Why is every subgroup of a finitely generated nilpotent group closed in the profinite topology?

Question

This should be a well known claim, but what is the proof?

Why is every subgroup of a finitely generated nilpotent group closed in the profinite topology?

Answer 1

In a f.g. nilpotent group $G$, every subgroup is closed in the profinite topology.

This is proved by induction on the Hirsch length $h$ of $G$.
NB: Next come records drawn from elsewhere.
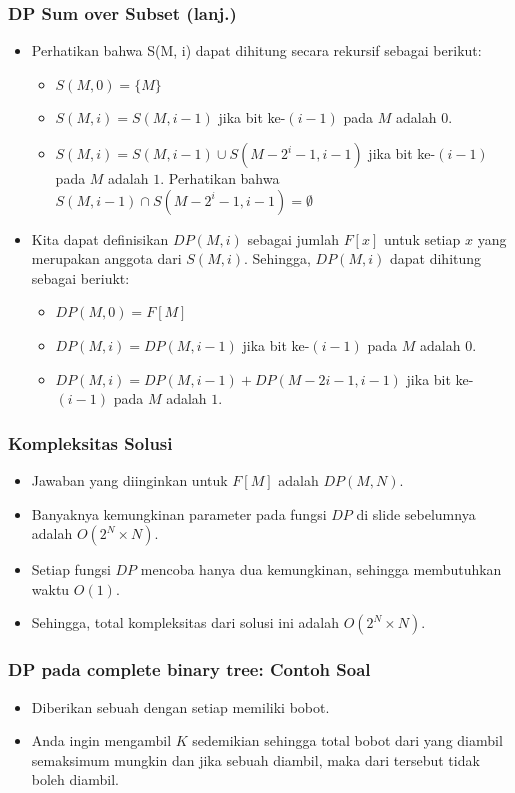 \begin{frame}
\frametitle{DP Sum over Subset (lanj.)}
\begin{itemize}
  \item Perhatikan bahwa S(M, i) dapat dihitung secara rekursif sebagai berikut:
  \begin{itemize}
    \item $S(M, 0) = \{M\}$
    \item $S(M, i) = S(M, i - 1)$ jika bit ke-$(i - 1)$ pada $M$ adalah $0$.
    \item $S(M, i) = S(M, i - 1) \cup S(M - 2^i - 1, i - 1)$ jika bit ke-$(i - 1)$ pada $M$ adalah $1$. Perhatikan bahwa $S(M, i - 1) \cap S(M - 2^i - 1, i - 1) = \emptyset$
  \end{itemize}
  \item Kita dapat definisikan $DP(M, i)$ sebagai jumlah $F[x]$ untuk setiap $x$ yang merupakan anggota dari $S(M, i)$. Sehingga, $DP(M, i)$ dapat dihitung sebagai beriukt:
  \begin{itemize}
    \item $DP(M, 0) = F[M]$
    \item $DP(M, i) = DP(M, i - 1)$ jika bit ke-$(i - 1)$ pada $M$ adalah $0$.
    \item $DP(M, i) = DP(M, i - 1) + DP(M - 2i - 1, i - 1)$ jika bit ke-$(i - 1)$ pada $M$ adalah $1$.
  \end{itemize}
\end{itemize}
\end{frame}

\begin{frame}
\frametitle{Kompleksitas Solusi}
\begin{itemize}
  \item Jawaban yang diinginkan untuk \fbitmask $F[M]$ adalah $DP(M, N)$.
  \item Banyaknya kemungkinan parameter pada fungsi $DP$ di slide sebelumnya adalah $O(2^N \times N)$.
  \item Setiap fungsi $DP$ mencoba hanya dua kemungkinan, sehingga membutuhkan waktu $O(1)$.
  \item Sehingga, total kompleksitas dari solusi \fdp ini adalah $O(2^N \times N)$.
\end{itemize}
\end{frame}

\begin{frame}
\frametitle{DP pada complete binary tree: Contoh Soal}
\begin{itemize}
  \item Diberikan sebuah \xspace dengan setiap \fnode memiliki bobot.
  \item Anda ingin mengambil $K$ \fnode sedemikian sehingga total bobot dari \fnode yang diambil semaksimum mungkin dan jika sebuah \fnode diambil, maka \fparent dari \fnode tersebut tidak boleh diambil.
\end{itemize}
\end{frame}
If $h=0$, $G$ is finite, OK. Otherwise, the center of $G$ is infinite and hence contains an infinite cyclic subgroup $Z=\langle z\rangle$. Write $Z^n=\langle z^n\rangle\subset Z$. Let $H$ be a subgroup of $G$. Then $HZ^n/Z^n$ is profinite-closed in $G/Z^n$, hence $HZ^n$ is profinite-closed in $G$. If some $Z^n$ for $n\ge 1$ is contained in $H$, then $HZ^n=H$ and we are done. Otherwise, it still holds that $\bigcap_n HZ^n$ is profinite-closed in $G$. Let's check that $H=\bigcap_n HZ^n$. Let $g$ be in the right-hand subgroup. Then for every $n$ there exists $n\neq m$ and $h,h'\in H$ such that $g=hz^n=h'z^m$. So $h^{-1}h'=z^{n-m}$, thus $z$ has a nontrivial power in $H$, which we excluded. So $H$ is profinitely closed.